I was just checking out the VAHC website and noticed it mentioned something about a gift exchange at the December 1st meeting.

Just wondering what the deal is, as in who is included, how much $$ to spend, what type of gift, etc??? 

Any regulars that could comment?

Thanks
John


----------



## ninez (Apr 21, 2010)

I think if you bring a gift, you can then make a draw to get the exchange.
The gift can be something you longer use (I think).

If you bring two gifts, then you can draw two.

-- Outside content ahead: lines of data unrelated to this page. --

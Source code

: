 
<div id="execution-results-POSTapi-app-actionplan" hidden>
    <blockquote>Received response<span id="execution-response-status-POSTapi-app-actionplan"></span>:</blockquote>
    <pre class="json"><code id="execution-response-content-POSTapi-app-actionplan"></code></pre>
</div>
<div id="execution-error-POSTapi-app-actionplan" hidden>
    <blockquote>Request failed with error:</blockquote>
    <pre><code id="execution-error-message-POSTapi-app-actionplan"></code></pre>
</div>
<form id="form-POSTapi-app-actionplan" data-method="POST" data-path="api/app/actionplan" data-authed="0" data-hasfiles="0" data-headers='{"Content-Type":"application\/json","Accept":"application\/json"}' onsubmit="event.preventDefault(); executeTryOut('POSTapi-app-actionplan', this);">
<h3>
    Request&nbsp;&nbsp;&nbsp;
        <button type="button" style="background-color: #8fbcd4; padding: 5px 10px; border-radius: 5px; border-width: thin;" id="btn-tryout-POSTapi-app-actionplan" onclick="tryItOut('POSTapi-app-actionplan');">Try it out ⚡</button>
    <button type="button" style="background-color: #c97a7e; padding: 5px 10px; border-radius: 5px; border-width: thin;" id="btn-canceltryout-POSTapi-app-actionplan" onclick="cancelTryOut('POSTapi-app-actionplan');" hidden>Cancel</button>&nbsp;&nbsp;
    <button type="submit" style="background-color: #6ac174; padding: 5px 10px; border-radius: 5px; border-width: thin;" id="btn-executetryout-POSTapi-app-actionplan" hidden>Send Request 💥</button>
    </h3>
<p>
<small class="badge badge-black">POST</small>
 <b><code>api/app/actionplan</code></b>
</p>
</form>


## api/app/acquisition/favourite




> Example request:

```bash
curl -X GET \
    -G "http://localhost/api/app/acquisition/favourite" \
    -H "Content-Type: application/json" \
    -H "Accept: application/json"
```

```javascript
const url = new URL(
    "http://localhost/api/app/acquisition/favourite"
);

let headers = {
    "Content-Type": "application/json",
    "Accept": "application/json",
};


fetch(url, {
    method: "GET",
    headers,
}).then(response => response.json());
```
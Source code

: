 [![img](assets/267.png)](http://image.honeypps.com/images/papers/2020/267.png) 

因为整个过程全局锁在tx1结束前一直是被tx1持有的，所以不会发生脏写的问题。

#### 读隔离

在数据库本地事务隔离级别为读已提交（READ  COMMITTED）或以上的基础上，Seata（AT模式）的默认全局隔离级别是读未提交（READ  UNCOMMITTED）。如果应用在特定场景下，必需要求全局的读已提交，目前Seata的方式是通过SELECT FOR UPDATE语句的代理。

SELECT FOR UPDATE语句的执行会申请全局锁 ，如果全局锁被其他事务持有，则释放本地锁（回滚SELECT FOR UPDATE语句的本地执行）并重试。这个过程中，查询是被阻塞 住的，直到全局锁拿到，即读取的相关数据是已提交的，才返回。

If you don't bring a gift, then you don't make a draw.


----------



## jkcichlid (Apr 21, 2010)

What kind of $$ are we talking? 10 bucks? 20 bucks? or....


----------



## slipstream (Apr 25, 2010)

last year it was one of those annoying gift lines... One that you pick a gift, and than the next person picks a gift or takes yours and makes you pick another, and so on down the line. Some people have really good gifts, and others have gifts that are obviously cheaped out on. lol


----------



## kirkdgxp (Apr 21, 2010)

Max gift value is to be $10.....


----------



## jkcichlid (Apr 21, 2010)

so spend 10 bucks and hope to bring home something nicer than I brought LOL

Thanks for the replies


----------